*** RECORDS SHOWN

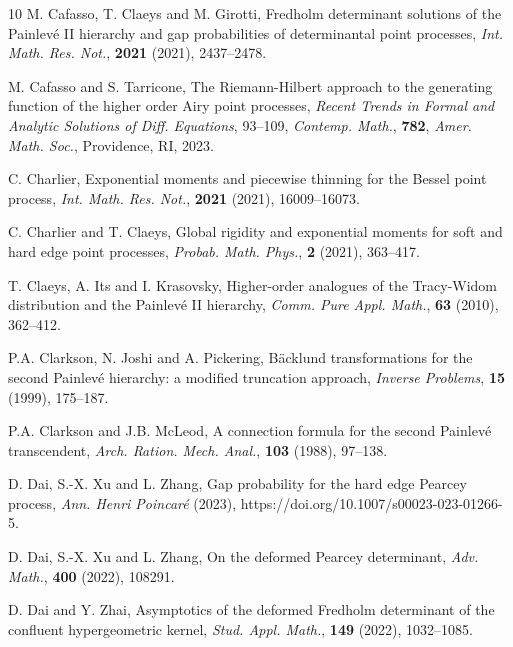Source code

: \documentclass[11pt,a4paper]{article}
\numberwithin{equation}{section}
\begin{document}
\begin{thebibliography}{10}
M. Cafasso, T. Claeys and M. Girotti,
Fredholm determinant solutions of the
Painlev\'{e} II hierarchy and gap probabilities of determinantal point processes, {\it Int. Math. Res. Not.}, {\bf 2021} (2021), 2437--2478.


M. Cafasso and S. Tarricone,
The Riemann-Hilbert approach to the generating function of the higher order Airy point processes, {\it Recent Trends in Formal and Analytic Solutions of Diff. Equations}, 93--109, {\it Contemp. Math.}, {\bf 782}, {\it Amer. Math. Soc.}, Providence, RI, 2023. 

C. Charlier, Exponential moments and piecewise thinning for the Bessel point process, {\it Int. Math. Res. Not.}, {\bf 2021} (2021), 16009--16073.

C. Charlier and T. Claeys, Global rigidity and exponential moments for soft and hard edge point processes, {\it Probab. Math. Phys.}, {\bf 2} (2021), 363--417.





T. Claeys, A. Its and I. Krasovsky, Higher-order analogues of the Tracy-Widom
distribution and the Painlev\'{e} II hierarchy, {\it Comm. Pure Appl. Math.}, {\bf 63} (2010), 362--412.

P.A. Clarkson, N. Joshi and A. Pickering, B\"{a}cklund transformations for the second Painlev\'{e}
hierarchy: a modified truncation approach, {\it Inverse Problems}, {\bf 15} (1999), 175--187.

P.A. Clarkson and J.B. McLeod, A connection formula for the second Painlev\'{e} transcendent,
{\it Arch. Ration. Mech. Anal.}, {\bf 103} (1988), 97--138.

D. Dai, S.-X. Xu and L. Zhang,
Gap probability for the hard edge Pearcey process,
{\it Ann. Henri Poincar\'e} (2023), https://doi.org/10.1007/s00023-023-01266-5.

D. Dai, S.-X. Xu and L. Zhang,
On the deformed Pearcey determinant,
{\it Adv. Math.}, {\bf 400} (2022), 108291.

D. Dai and Y. Zhai,
Asymptotics of the deformed Fredholm determinant of the confluent hypergeometric kernel,
{\it Stud. Appl. Math.}, {\bf 149} (2022), 1032--1085.


\end{thebibliography}
\end{document}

******

▶ TASK GOAL:
Retype all the data exactly; skip the pictures.

▶ SOLVED EXERCISE:
Source code

: \documentclass[11pt,a4paper]{article}
\numberwithin{equation}{section}
\begin{document}
\begin{thebibliography}{10}
M. Cafasso, T. Claeys and M. Girotti,
Fredholm determinant solutions of the
Painlev\'{e} II hierarchy and gap probabilities of determinantal point processes, {\it Int. Math. Res. Not.}, {\bf 2021} (2021), 2437--2478.


M. Cafasso and S. Tarricone,
The Riemann-Hilbert approach to the generating function of the higher order Airy point processes, {\it Recent Trends in Formal and Analytic Solutions of Diff. Equations}, 93--109, {\it Contemp. Math.}, {\bf 782}, {\it Amer. Math. Soc.}, Providence, RI, 2023. 

C. Charlier, Exponential moments and piecewise thinning for the Bessel point process, {\it Int. Math. Res. Not.}, {\bf 2021} (2021), 16009--16073.

C. Charlier and T. Claeys, Global rigidity and exponential moments for soft and hard edge point processes, {\it Probab. Math. Phys.}, {\bf 2} (2021), 363--417.





T. Claeys, A. Its and I. Krasovsky, Higher-order analogues of the Tracy-Widom
distribution and the Painlev\'{e} II hierarchy, {\it Comm. Pure Appl. Math.}, {\bf 63} (2010), 362--412.

P.A. Clarkson, N. Joshi and A. Pickering, B\"{a}cklund transformations for the second Painlev\'{e}
hierarchy: a modified truncation approach, {\it Inverse Problems}, {\bf 15} (1999), 175--187.

P.A. Clarkson and J.B. McLeod, A connection formula for the second Painlev\'{e} transcendent,
{\it Arch. Ration. Mech. Anal.}, {\bf 103} (1988), 97--138.

D. Dai, S.-X. Xu and L. Zhang,
Gap probability for the hard edge Pearcey process,
{\it Ann. Henri Poincar\'e} (2023), https://doi.org/10.1007/s00023-023-01266-5.

D. Dai, S.-X. Xu and L. Zhang,
On the deformed Pearcey determinant,
{\it Adv. Math.}, {\bf 400} (2022), 108291.

D. Dai and Y. Zhai,
Asymptotics of the deformed Fredholm determinant of the confluent hypergeometric kernel,
{\it Stud. Appl. Math.}, {\bf 149} (2022), 1032--1085.


\end{thebibliography}
\end{document}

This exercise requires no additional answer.